I went through a lot, but I wanted my kids to witness me saying “enough.” I suffered in silence for 12-years, 12 long years. Just imagine waking up everyday walking on egg shells in fear. Sleeping with a butcher knife by your side, not knowing if you would even have the courage to use it.
You don’t have to live like this, you deserve so much more. What is it going to take? Will you have to go to jail for killing him? Who will take care of the kids? All of these questions would run through my mind constantly.
At first everything was good right? Every man in your life has hurt you. He won’t be like them, he saved you from an abusive relationship. There is no way he would treat me like they did. Well guess what, he did over and over again.
It was so hard to stand up to him. Fight back, why are you not fighting back? I couldn’t honestly answer that question. I’ve gave you my all, believed that you would change. Time and time again you proved me wrong.
All my life I searched for love from men, a love that I never knew. Not knowing my father and having such an abusive model of a man in my life, made me even more desperate to find that love. This effected every relationship that I have had, it was normal for me to be with an abusive man.
I knew deep down that GOD had plans for me, GOD wouldn’t give me anything I couldn’t handle. I did question GOD a lot, Why me? Why did I have to lose a child because of this man? Why did I have to lose myself?
I prayed and prayed that GOD would open my eyes so I can see what I am worth. I tried to seek help. I called the police so many times and they never helped. Aren’t the police supposed to help? If they couldn’t help me than who could, I felt lost.
I asked myself these questions. Do I Matter? Do my Kids Matter?
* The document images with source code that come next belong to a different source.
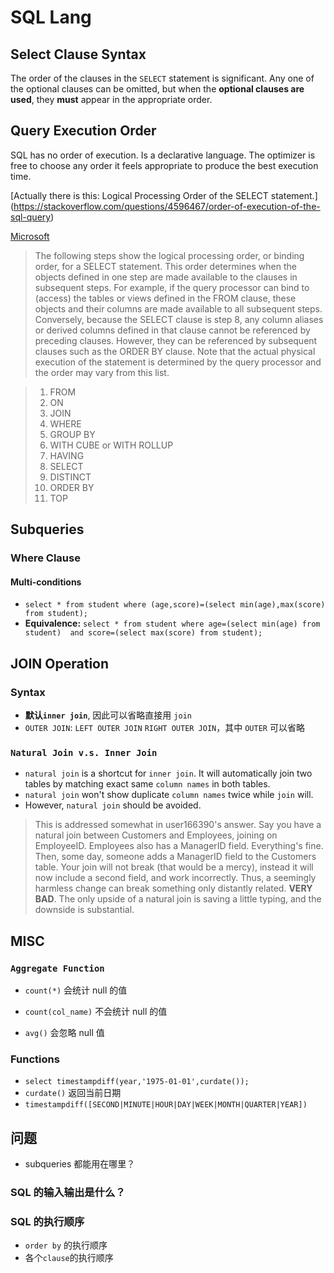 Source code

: # SQL Lang #

## Select Clause Syntax ##
The order of the clauses in the `SELECT` statement is
significant. Any one of the optional clauses can be omitted, but
when the **optional clauses are used**, they **must** appear
in the appropriate order.

## Query Execution Order ##

SQL has no order of execution. Is a declarative language. The
optimizer is free to choose any order it feels appropriate to
produce the best execution time.

[Actually there is this: Logical Processing Order of the SELECT
statement.]
(https://stackoverflow.com/questions/4596467/order-of-execution-of-the-sql-query)

[Microsoft](https://docs.microsoft.com/en-us/sql/t-sql/queries/select-transact-sql)

> The following steps show the logical processing order, or binding
> order, for a SELECT statement. This order determines when the
> objects defined in one step are made available to the clauses in
> subsequent steps. For example, if the query processor can bind to
> (access) the tables or views defined in the FROM clause, these
> objects and their columns are made available to all subsequent
> steps. Conversely, because the SELECT clause is step 8, any
> column aliases or derived columns defined in that clause cannot
> be referenced by preceding clauses. However, they can be
> referenced by subsequent clauses such as the ORDER BY clause.
> Note that the actual physical execution of the statement is
> determined by the query processor and the order may vary from
> this list.

> 1. FROM
> 1. ON
> 1. JOIN
> 1. WHERE
> 1. GROUP BY
> 1. WITH CUBE or WITH ROLLUP
> 1. HAVING
> 1. SELECT
> 1. DISTINCT
> 1. ORDER BY
> 1. TOP



## Subqueries ##

### Where Clause ###

#### Multi-conditions ####

- `select * from student where (age,score)=(select
  min(age),max(score) from student);`
- **Equivalence:** `select * from student where age=(select
  min(age) from student) 
  and score=(select max(score) from student);`








## JOIN Operation ##

### Syntax ###

- **默认`inner join`**, 因此可以省略直接用 `join`
- `OUTER JOIN`: `LEFT OUTER JOIN` `RIGHT OUTER JOIN`，其中
  `OUTER` 可以省略

### `Natural Join v.s. Inner Join` ###

- `natural join` is a shortcut for `inner join`. It will
  automatically join two tables by matching exact same `column
  names` in both tables.
- `natural join` won't show duplicate `column names` twice while
  `join` will.
- However, `natural join` should be avoided.

> This is addressed somewhat in user166390's answer. Say you have
> a natural join between Customers and Employees, joining on
> EmployeeID. Employees also has a ManagerID field. Everything's
> fine. Then, some day, someone adds a ManagerID field to the
> Customers table. Your join will not break (that would be a
> mercy), instead it will now include a second field, and work
> incorrectly. Thus, a seemingly harmless change can break
> something only distantly related. **VERY BAD**. The only upside of
> a natural join is saving a little typing, and the downside is
> substantial.



## MISC ##

### `Aggregate Function` ###

- `count(*)` 会统计 null 的值
- `count(col_name)` 不会统计 null 的值

- `avg()` 会忽略 null 值

### Functions ###

- `select timestampdiff(year,'1975-01-01',curdate());`
- `curdate()` 返回当前日期
- `timestampdiff([SECOND|MINUTE|HOUR|DAY|WEEK|MONTH|QUARTER|YEAR])`

## 问题 ##

- subqueries 都能用在哪里？



### SQL 的输入输出是什么？ ###

### SQL 的执行顺序 ###
- `order by` 的执行顺序
- 各个`clause`的执行顺序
I was at work and received a call from mom that he was on a rampage. I had to put a stop to this, this can’t be what my life is going to be. I said “Brenda call the police one more time and have them meet you at the house.” They did and finally they removed him. I had an officer that saw the look in my eyes, the tears streaming from my face and decided to help me. Thank GOD someone was willing to help me. Since that day I have never looked back, but it was not easy. I truly struggled with life. I was now a new found single mom with 3 boys. Being Depressed and alone was hard.
I knew who ever GOD placed in front of me had to be able to love me and my kids whole heartedly.
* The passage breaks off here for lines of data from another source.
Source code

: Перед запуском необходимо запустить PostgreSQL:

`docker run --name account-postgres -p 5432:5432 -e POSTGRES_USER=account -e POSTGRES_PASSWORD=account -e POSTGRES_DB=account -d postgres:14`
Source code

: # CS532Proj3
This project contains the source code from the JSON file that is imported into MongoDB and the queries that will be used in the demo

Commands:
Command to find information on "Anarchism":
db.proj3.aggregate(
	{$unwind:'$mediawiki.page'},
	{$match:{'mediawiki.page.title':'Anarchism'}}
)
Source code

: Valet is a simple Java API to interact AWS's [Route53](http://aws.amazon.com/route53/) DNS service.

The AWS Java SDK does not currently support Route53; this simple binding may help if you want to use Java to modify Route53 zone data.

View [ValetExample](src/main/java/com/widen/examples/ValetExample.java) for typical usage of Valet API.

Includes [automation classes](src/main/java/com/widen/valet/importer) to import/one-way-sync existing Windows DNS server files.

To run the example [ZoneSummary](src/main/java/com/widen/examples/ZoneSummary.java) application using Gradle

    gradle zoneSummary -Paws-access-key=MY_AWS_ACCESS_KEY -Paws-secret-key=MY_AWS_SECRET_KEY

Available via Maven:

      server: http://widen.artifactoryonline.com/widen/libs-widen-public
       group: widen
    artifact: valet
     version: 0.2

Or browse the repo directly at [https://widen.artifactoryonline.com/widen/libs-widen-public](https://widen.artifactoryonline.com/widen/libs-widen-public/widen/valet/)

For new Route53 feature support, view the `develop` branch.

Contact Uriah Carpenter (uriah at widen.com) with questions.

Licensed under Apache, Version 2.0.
The Lord answered my prayers and he had a man that he chose for me. This man was already in my life, but now it was time for him to make his entrance into my heart. I am forever grateful that I have the love that I have been searching for. Its still a struggle emotionally I tend to doubt my happiness and I know that it’s because of the trauma that I experienced in my life.
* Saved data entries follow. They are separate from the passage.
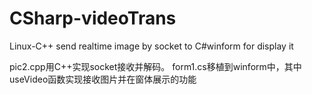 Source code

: # CSharp-videoTrans
Linux-C++ send realtime image  by socket to C#winform for display it

pic2.cpp用C++实现socket接收并解码。
form1.cs移植到winform中，其中useVideo函数实现接收图片并在窗体展示的功能
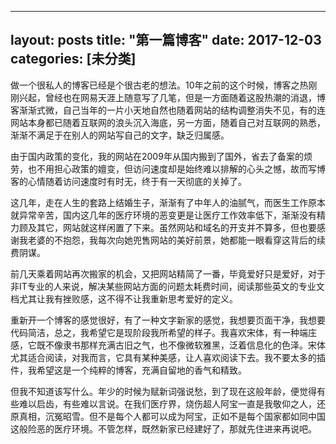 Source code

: 
---
layout: posts
title: "第一篇博客"
date: 2017-12-03 
categories: [未分类]
---

<p>做一个很私人的博客已经是个很古老的想法。10年之前的这个时候，博客之热刚刚兴起，曾经也在网易天涯上随意写了几笔，但是一方面随着这股热潮的消退，博客渐渐式微，自己当年的一片小天地自然也随着网站的结构调整消失不见，有的连网站本身都已随着互联网的浪头沉入海底，另一方面，随着自己对互联网的熟悉，渐渐不满足于在别人的网站写自己的文字，缺乏归属感。</p>

<p>由于国内政策的变化，我的网站在2009年从国内搬到了国外，省去了备案的烦劳，也不用担心政策的嬗变，但访问速度却是始终难以排解的心头之憾，故而写博客的心情随着访问速度时有时无，终于有一天彻底的关掉了。</p>

<p>这几年，走在人生的套路上结婚生子，渐渐有了中年人的油腻气，而医生工作原本就异常辛苦，国内这几年的医疗环境的恶变更是让医疗工作效率低下，渐渐没有精力顾及其它，网站就这样闲置了下来。虽然网站和域名的开支并不算多，但也要感谢我老婆的不抱怨，我每次向她兜售网站的美好前景，她都能一眼看穿这背后的续费阴谋。</p>

<p>前几天乘着网站再次搬家的机会，又把网站精简了一番，毕竟爱好只是爱好，对于非IT专业的人来说，解决某些网站方面的问题太耗费时间，阅读那些英文的专业文档尤其让我有挫败感，这不得不让我重新思考爱好的定义。</p>

<p>重新开一个博客的感觉很好，有了一种文字新家的感觉，我想要页面干净，我想要代码简洁，总之，我希望它是现阶段我所希望的样子。我喜欢宋体，有一种端庄感，它既不像隶书那样充满古旧之气，也不像微软雅黑，泛着信息化的色泽。宋体尤其适合阅读，对我而言，它具有某种美感，让人喜欢阅读下去。我不要太多的插件，我希望这是一个纯粹的博客，充满自留地的香气和精致。</p>

<p>但我不知道该写什么。年少的时候为赋新词强说愁，到了现在这般年龄，便觉得有些难以启齿，有些难以言说。在我们医疗界，烧伤超人阿宝一直是我敬仰之人，还原真相，沉冤昭雪。但不是每个人都可以成为阿宝，正如不是每个国家都如同中国这般险恶的医疗环境。不管怎样，既然新家已经建好了，那就先住进来再说吧。</p>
Thankful is an understatement of how I feel inside my spirit. I was able to break the cycle of abuse. To this day the cycle is still broken. I married the love of my life. I’m still receiving all of the blessings that I was meant to have. The Lord knew the lessons I would learn and the stories I can share to help other women. He gave me a platform and I’m hear to say. You too can break the cycle. You are Enough!!